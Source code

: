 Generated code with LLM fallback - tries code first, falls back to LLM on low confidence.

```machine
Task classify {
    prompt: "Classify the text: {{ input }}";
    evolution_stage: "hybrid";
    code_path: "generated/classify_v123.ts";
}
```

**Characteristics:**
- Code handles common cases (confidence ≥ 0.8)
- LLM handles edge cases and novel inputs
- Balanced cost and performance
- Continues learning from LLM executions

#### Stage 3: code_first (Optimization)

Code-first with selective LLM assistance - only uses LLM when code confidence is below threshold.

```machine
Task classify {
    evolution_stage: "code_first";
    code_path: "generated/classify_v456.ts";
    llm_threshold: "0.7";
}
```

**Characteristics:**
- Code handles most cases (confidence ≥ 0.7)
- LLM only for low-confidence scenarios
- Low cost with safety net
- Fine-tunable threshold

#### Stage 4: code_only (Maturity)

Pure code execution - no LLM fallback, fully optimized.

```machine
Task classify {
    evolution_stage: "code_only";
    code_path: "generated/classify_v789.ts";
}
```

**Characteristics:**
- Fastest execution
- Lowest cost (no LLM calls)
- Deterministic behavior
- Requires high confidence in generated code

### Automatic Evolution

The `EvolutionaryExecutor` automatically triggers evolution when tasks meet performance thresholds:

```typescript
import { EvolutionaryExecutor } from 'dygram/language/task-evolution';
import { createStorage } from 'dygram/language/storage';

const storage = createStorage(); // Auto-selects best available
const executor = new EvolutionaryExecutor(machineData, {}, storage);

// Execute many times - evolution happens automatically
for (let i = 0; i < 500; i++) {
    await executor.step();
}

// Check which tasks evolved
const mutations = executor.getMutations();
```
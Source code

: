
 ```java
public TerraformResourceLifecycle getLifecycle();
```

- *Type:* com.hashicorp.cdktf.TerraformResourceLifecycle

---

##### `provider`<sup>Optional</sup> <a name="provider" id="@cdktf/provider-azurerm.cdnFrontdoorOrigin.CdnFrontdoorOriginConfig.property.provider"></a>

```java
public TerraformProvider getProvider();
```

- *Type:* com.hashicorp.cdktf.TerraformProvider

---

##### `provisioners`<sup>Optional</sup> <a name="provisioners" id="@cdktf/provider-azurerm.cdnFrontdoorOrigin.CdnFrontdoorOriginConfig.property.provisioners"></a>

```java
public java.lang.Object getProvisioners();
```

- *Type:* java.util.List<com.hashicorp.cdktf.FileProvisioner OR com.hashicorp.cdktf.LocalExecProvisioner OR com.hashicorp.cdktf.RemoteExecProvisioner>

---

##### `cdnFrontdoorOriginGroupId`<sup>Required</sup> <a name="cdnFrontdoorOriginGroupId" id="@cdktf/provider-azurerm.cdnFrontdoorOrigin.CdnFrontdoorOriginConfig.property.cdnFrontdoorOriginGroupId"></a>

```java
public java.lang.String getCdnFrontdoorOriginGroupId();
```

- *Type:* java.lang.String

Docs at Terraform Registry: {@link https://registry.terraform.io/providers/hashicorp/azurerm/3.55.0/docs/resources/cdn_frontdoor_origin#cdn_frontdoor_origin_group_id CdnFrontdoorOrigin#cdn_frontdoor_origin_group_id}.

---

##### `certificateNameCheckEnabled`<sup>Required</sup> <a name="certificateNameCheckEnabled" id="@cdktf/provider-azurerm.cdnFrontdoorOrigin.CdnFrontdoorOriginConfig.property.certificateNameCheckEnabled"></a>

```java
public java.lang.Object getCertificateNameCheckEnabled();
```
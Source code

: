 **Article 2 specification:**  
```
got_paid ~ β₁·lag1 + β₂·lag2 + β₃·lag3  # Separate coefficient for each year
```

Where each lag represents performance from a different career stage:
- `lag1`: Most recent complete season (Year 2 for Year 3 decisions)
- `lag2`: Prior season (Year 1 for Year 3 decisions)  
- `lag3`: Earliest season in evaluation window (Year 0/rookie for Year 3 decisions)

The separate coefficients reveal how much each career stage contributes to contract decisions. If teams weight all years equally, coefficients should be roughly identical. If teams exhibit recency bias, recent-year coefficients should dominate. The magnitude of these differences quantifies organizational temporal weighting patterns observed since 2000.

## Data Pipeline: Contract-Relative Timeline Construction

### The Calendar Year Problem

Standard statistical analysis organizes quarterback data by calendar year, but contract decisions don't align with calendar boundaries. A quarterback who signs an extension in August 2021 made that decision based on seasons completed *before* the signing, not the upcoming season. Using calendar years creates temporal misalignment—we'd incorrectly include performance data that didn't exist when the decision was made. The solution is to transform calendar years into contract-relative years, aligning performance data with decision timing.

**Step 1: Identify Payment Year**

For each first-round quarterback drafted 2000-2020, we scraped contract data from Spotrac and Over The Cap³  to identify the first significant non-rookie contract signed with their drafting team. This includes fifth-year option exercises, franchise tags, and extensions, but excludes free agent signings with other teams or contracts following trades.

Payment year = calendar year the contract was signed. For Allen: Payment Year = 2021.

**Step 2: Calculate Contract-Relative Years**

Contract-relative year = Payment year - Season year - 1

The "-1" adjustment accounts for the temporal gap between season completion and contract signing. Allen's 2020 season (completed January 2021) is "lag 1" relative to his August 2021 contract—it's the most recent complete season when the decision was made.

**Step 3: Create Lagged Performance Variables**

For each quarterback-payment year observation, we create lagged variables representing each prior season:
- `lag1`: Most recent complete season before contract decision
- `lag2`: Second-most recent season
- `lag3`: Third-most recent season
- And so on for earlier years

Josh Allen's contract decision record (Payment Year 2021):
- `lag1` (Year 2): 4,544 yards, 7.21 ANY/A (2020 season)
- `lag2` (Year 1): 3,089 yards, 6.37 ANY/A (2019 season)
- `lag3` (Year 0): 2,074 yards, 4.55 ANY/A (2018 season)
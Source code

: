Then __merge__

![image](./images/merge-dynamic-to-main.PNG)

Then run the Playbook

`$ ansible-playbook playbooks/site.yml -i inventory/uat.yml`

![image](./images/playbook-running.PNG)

**********

Goal of the exercise » Your answer should be the listing itself, repeated exactly.

Task response »
Source code

: Generated code with LLM fallback - tries code first, falls back to LLM on low confidence.

```machine
Task classify {
    prompt: "Classify the text: {{ input }}";
    evolution_stage: "hybrid";
    code_path: "generated/classify_v123.ts";
}
```

**Characteristics:**
- Code handles common cases (confidence ≥ 0.8)
- LLM handles edge cases and novel inputs
- Balanced cost and performance
- Continues learning from LLM executions

#### Stage 3: code_first (Optimization)

Code-first with selective LLM assistance - only uses LLM when code confidence is below threshold.

```machine
Task classify {
    evolution_stage: "code_first";
    code_path: "generated/classify_v456.ts";
    llm_threshold: "0.7";
}
```

**Characteristics:**
- Code handles most cases (confidence ≥ 0.7)
- LLM only for low-confidence scenarios
- Low cost with safety net
- Fine-tunable threshold

#### Stage 4: code_only (Maturity)

Pure code execution - no LLM fallback, fully optimized.

```machine
Task classify {
    evolution_stage: "code_only";
    code_path: "generated/classify_v789.ts";
}
```

**Characteristics:**
- Fastest execution
- Lowest cost (no LLM calls)
- Deterministic behavior
- Requires high confidence in generated code

### Automatic Evolution

The `EvolutionaryExecutor` automatically triggers evolution when tasks meet performance thresholds:

```typescript
import { EvolutionaryExecutor } from 'dygram/language/task-evolution';
import { createStorage } from 'dygram/language/storage';

const storage = createStorage(); // Auto-selects best available
const executor = new EvolutionaryExecutor(machineData, {}, storage);

// Execute many times - evolution happens automatically
for (let i = 0; i < 500; i++) {
    await executor.step();
}

// Check which tasks evolved
const mutations = executor.getMutations();
```
Source code

:
 ```java
public TerraformResourceLifecycle getLifecycle();
```

- *Type:* com.hashicorp.cdktf.TerraformResourceLifecycle

---

##### `provider`<sup>Optional</sup> <a name="provider" id="@cdktf/provider-azurerm.cdnFrontdoorOrigin.CdnFrontdoorOriginConfig.property.provider"></a>

```java
public TerraformProvider getProvider();
```

- *Type:* com.hashicorp.cdktf.TerraformProvider

---

##### `provisioners`<sup>Optional</sup> <a name="provisioners" id="@cdktf/provider-azurerm.cdnFrontdoorOrigin.CdnFrontdoorOriginConfig.property.provisioners"></a>

```java
public java.lang.Object getProvisioners();
```

- *Type:* java.util.List<com.hashicorp.cdktf.FileProvisioner OR com.hashicorp.cdktf.LocalExecProvisioner OR com.hashicorp.cdktf.RemoteExecProvisioner>

---

##### `cdnFrontdoorOriginGroupId`<sup>Required</sup> <a name="cdnFrontdoorOriginGroupId" id="@cdktf/provider-azurerm.cdnFrontdoorOrigin.CdnFrontdoorOriginConfig.property.cdnFrontdoorOriginGroupId"></a>

```java
public java.lang.String getCdnFrontdoorOriginGroupId();
```

- *Type:* java.lang.String

Docs at Terraform Registry: {@link https://registry.terraform.io/providers/hashicorp/azurerm/3.55.0/docs/resources/cdn_frontdoor_origin#cdn_frontdoor_origin_group_id CdnFrontdoorOrigin#cdn_frontdoor_origin_group_id}.

---

##### `certificateNameCheckEnabled`<sup>Required</sup> <a name="certificateNameCheckEnabled" id="@cdktf/provider-azurerm.cdnFrontdoorOrigin.CdnFrontdoorOriginConfig.property.certificateNameCheckEnabled"></a>

```java
public java.lang.Object getCertificateNameCheckEnabled();
```
Source code

: **Article 2 specification:**  
```
got_paid ~ β₁·lag1 + β₂·lag2 + β₃·lag3  # Separate coefficient for each year
```

Where each lag represents performance from a different career stage:
- `lag1`: Most recent complete season (Year 2 for Year 3 decisions)
- `lag2`: Prior season (Year 1 for Year 3 decisions)  
- `lag3`: Earliest season in evaluation window (Year 0/rookie for Year 3 decisions)

The separate coefficients reveal how much each career stage contributes to contract decisions. If teams weight all years equally, coefficients should be roughly identical. If teams exhibit recency bias, recent-year coefficients should dominate. The magnitude of these differences quantifies organizational temporal weighting patterns observed since 2000.

## Data Pipeline: Contract-Relative Timeline Construction

### The Calendar Year Problem

Standard statistical analysis organizes quarterback data by calendar year, but contract decisions don't align with calendar boundaries. A quarterback who signs an extension in August 2021 made that decision based on seasons completed *before* the signing, not the upcoming season. Using calendar years creates temporal misalignment—we'd incorrectly include performance data that didn't exist when the decision was made. The solution is to transform calendar years into contract-relative years, aligning performance data with decision timing.

**Step 1: Identify Payment Year**

For each first-round quarterback drafted 2000-2020, we scraped contract data from Spotrac and Over The Cap³  to identify the first significant non-rookie contract signed with their drafting team. This includes fifth-year option exercises, franchise tags, and extensions, but excludes free agent signings with other teams or contracts following trades.

Payment year = calendar year the contract was signed. For Allen: Payment Year = 2021.

**Step 2: Calculate Contract-Relative Years**

Contract-relative year = Payment year - Season year - 1

The "-1" adjustment accounts for the temporal gap between season completion and contract signing. Allen's 2020 season (completed January 2021) is "lag 1" relative to his August 2021 contract—it's the most recent complete season when the decision was made.

**Step 3: Create Lagged Performance Variables**

For each quarterback-payment year observation, we create lagged variables representing each prior season:
- `lag1`: Most recent complete season before contract decision
- `lag2`: Second-most recent season
- `lag3`: Third-most recent season
- And so on for earlier years

Josh Allen's contract decision record (Payment Year 2021):
- `lag1` (Year 2): 4,544 yards, 7.21 ANY/A (2020 season)
- `lag2` (Year 1): 3,089 yards, 6.37 ANY/A (2019 season)
- `lag3` (Year 0): 2,074 yards, 4.55 ANY/A (2018 season)
Source code

:Then __merge__

![image](./images/merge-dynamic-to-main.PNG)

Then run the Playbook

`$ ansible-playbook playbooks/site.yml -i inventory/uat.yml`

![image](./images/playbook-running.PNG)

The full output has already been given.